[Dataset entries]
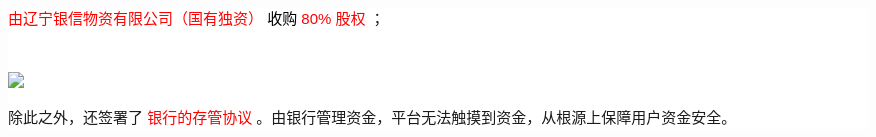 <span style="max-width: 100%;font-size: 15px;font-family: 微软雅黑, sans-serif;color: red;background-image: initial;background-position: initial;background-size: initial;background-repeat: initial;background-attachment: initial;background-origin: initial;background-clip: initial;box-sizing: border-box !important;word-wrap: break-word !important;">
          由辽宁银信物资有限公司（国有独资）
         </span>
<span style="max-width: 100%;font-size: 15px;font-family: 微软雅黑, sans-serif;color: black;background-image: initial;background-position: initial;background-size: initial;background-repeat: initial;background-attachment: initial;background-origin: initial;background-clip: initial;box-sizing: border-box !important;word-wrap: break-word !important;">
          收购
         </span>
<span style="max-width: 100%;font-size: 15px;font-family: 微软雅黑, sans-serif;color: red;background-image: initial;background-position: initial;background-size: initial;background-repeat: initial;background-attachment: initial;background-origin: initial;background-clip: initial;box-sizing: border-box !important;word-wrap: break-word !important;">
          80%
         </span>
<span style="max-width: 100%;font-size: 15px;font-family: 微软雅黑, sans-serif;color: red;background-image: initial;background-position: initial;background-size: initial;background-repeat: initial;background-attachment: initial;background-origin: initial;background-clip: initial;box-sizing: border-box !important;word-wrap: break-word !important;">
          股权
         </span>
<span style="max-width: 100%;font-size: 15px;font-family: 微软雅黑, sans-serif;color: rgb(26, 26, 26);background-image: initial;background-position: initial;background-size: initial;background-repeat: initial;background-attachment: initial;background-origin: initial;background-clip: initial;box-sizing: border-box !important;word-wrap: break-word !important;">
          ；
         </span>
</p>
<p style="max-width: 100%;min-height: 1em;box-sizing: border-box !important;word-wrap: break-word !important;">
<span style="max-width: 100%;font-size: 15px;font-family: 微软雅黑, sans-serif;color: rgb(26, 26, 26);background-image: initial;background-position: initial;background-size: initial;background-repeat: initial;background-attachment: initial;background-origin: initial;background-clip: initial;box-sizing: border-box !important;word-wrap: break-word !important;">
</span>
</p>
<p style="max-width: 100%;min-height: 1em;box-sizing: border-box !important;word-wrap: break-word !important;">
<img class="" data-ratio="0.6804308797127468" data-s="300,640" data-src="" data-type="png" data-w="557" src="{{ '/img/Ok4hZ0tV6r6mnXFkukp3IyWSsz7553MJYiaMib1FYP1HCucf4kjQX8VUWafWvmldX8RIPYn8rYIcYD8J3Mk4TbzQ.png' | prepend: site.img | replace: '//','/' }}" style="box-sizing: border-box !important;word-wrap: break-word !important;width: auto !important;visibility: visible !important;"/>
</p>
<p style="max-width: 100%;min-height: 1em;box-sizing: border-box !important;word-wrap: break-word !important;">
<span style="max-width: 100%;font-size: 15px;font-family: 微软雅黑, sans-serif;color: rgb(26, 26, 26);background-image: initial;background-position: initial;background-size: initial;background-repeat: initial;background-attachment: initial;background-origin: initial;background-clip: initial;box-sizing: border-box !important;word-wrap: break-word !important;">
          除此之外，还签署了
         </span>
<span style="max-width: 100%;font-size: 15px;font-family: 微软雅黑, sans-serif;color: red;background-image: initial;background-position: initial;background-size: initial;background-repeat: initial;background-attachment: initial;background-origin: initial;background-clip: initial;box-sizing: border-box !important;word-wrap: break-word !important;">
          银行的存管协议
         </span>
<span style="max-width: 100%;font-size: 15px;font-family: 微软雅黑, sans-serif;color: rgb(26, 26, 26);background-image: initial;background-position: initial;background-size: initial;background-repeat: initial;background-attachment: initial;background-origin: initial;background-clip: initial;box-sizing: border-box !important;word-wrap: break-word !important;">
          。由银行管理资金，平台无法触摸到资金，从根源上保障用户资金安全。
         </span>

WORK ITEM: The records must be restated word for word, apart from any images.

RESPONSE AREA:
 <span style="max-width: 100%;font-size: 15px;font-family: 微软雅黑, sans-serif;color: red;background-image: initial;background-position: initial;background-size: initial;background-repeat: initial;background-attachment: initial;background-origin: initial;background-clip: initial;box-sizing: border-box !important;word-wrap: break-word !important;">
          由辽宁银信物资有限公司（国有独资）
         </span>
<span style="max-width: 100%;font-size: 15px;font-family: 微软雅黑, sans-serif;color: black;background-image: initial;background-position: initial;background-size: initial;background-repeat: initial;background-attachment: initial;background-origin: initial;background-clip: initial;box-sizing: border-box !important;word-wrap: break-word !important;">
          收购
         </span>
<span style="max-width: 100%;font-size: 15px;font-family: 微软雅黑, sans-serif;color: red;background-image: initial;background-position: initial;background-size: initial;background-repeat: initial;background-attachment: initial;background-origin: initial;background-clip: initial;box-sizing: border-box !important;word-wrap: break-word !important;">
          80%
         </span>
<span style="max-width: 100%;font-size: 15px;font-family: 微软雅黑, sans-serif;color: red;background-image: initial;background-position: initial;background-size: initial;background-repeat: initial;background-attachment: initial;background-origin: initial;background-clip: initial;box-sizing: border-box !important;word-wrap: break-word !important;">
          股权
         </span>
<span style="max-width: 100%;font-size: 15px;font-family: 微软雅黑, sans-serif;color: rgb(26, 26, 26);background-image: initial;background-position: initial;background-size: initial;background-repeat: initial;background-attachment: initial;background-origin: initial;background-clip: initial;box-sizing: border-box !important;word-wrap: break-word !important;">
          ；
         </span>
</p>
<p style="max-width: 100%;min-height: 1em;box-sizing: border-box !important;word-wrap: break-word !important;">
<span style="max-width: 100%;font-size: 15px;font-family: 微软雅黑, sans-serif;color: rgb(26, 26, 26);background-image: initial;background-position: initial;background-size: initial;background-repeat: initial;background-attachment: initial;background-origin: initial;background-clip: initial;box-sizing: border-box !important;word-wrap: break-word !important;">
</span>
</p>
<p style="max-width: 100%;min-height: 1em;box-sizing: border-box !important;word-wrap: break-word !important;">
<img class="" data-ratio="0.6804308797127468" data-s="300,640" data-src="" data-type="png" data-w="557" src="{{ '/img/Ok4hZ0tV6r6mnXFkukp3IyWSsz7553MJYiaMib1FYP1HCucf4kjQX8VUWafWvmldX8RIPYn8rYIcYD8J3Mk4TbzQ.png' | prepend: site.img | replace: '//','/' }}" style="box-sizing: border-box !important;word-wrap: break-word !important;width: auto !important;visibility: visible !important;"/>
</p>
<p style="max-width: 100%;min-height: 1em;box-sizing: border-box !important;word-wrap: break-word !important;">
<span style="max-width: 100%;font-size: 15px;font-family: 微软雅黑, sans-serif;color: rgb(26, 26, 26);background-image: initial;background-position: initial;background-size: initial;background-repeat: initial;background-attachment: initial;background-origin: initial;background-clip: initial;box-sizing: border-box !important;word-wrap: break-word !important;">
          除此之外，还签署了
         </span>
<span style="max-width: 100%;font-size: 15px;font-family: 微软雅黑, sans-serif;color: red;background-image: initial;background-position: initial;background-size: initial;background-repeat: initial;background-attachment: initial;background-origin: initial;background-clip: initial;box-sizing: border-box !important;word-wrap: break-word !important;">
          银行的存管协议
         </span>
<span style="max-width: 100%;font-size: 15px;font-family: 微软雅黑, sans-serif;color: rgb(26, 26, 26);background-image: initial;background-position: initial;background-size: initial;background-repeat: initial;background-attachment: initial;background-origin: initial;background-clip: initial;box-sizing: border-box !important;word-wrap: break-word !important;">
          。由银行管理资金，平台无法触摸到资金，从根源上保障用户资金安全。
         </span>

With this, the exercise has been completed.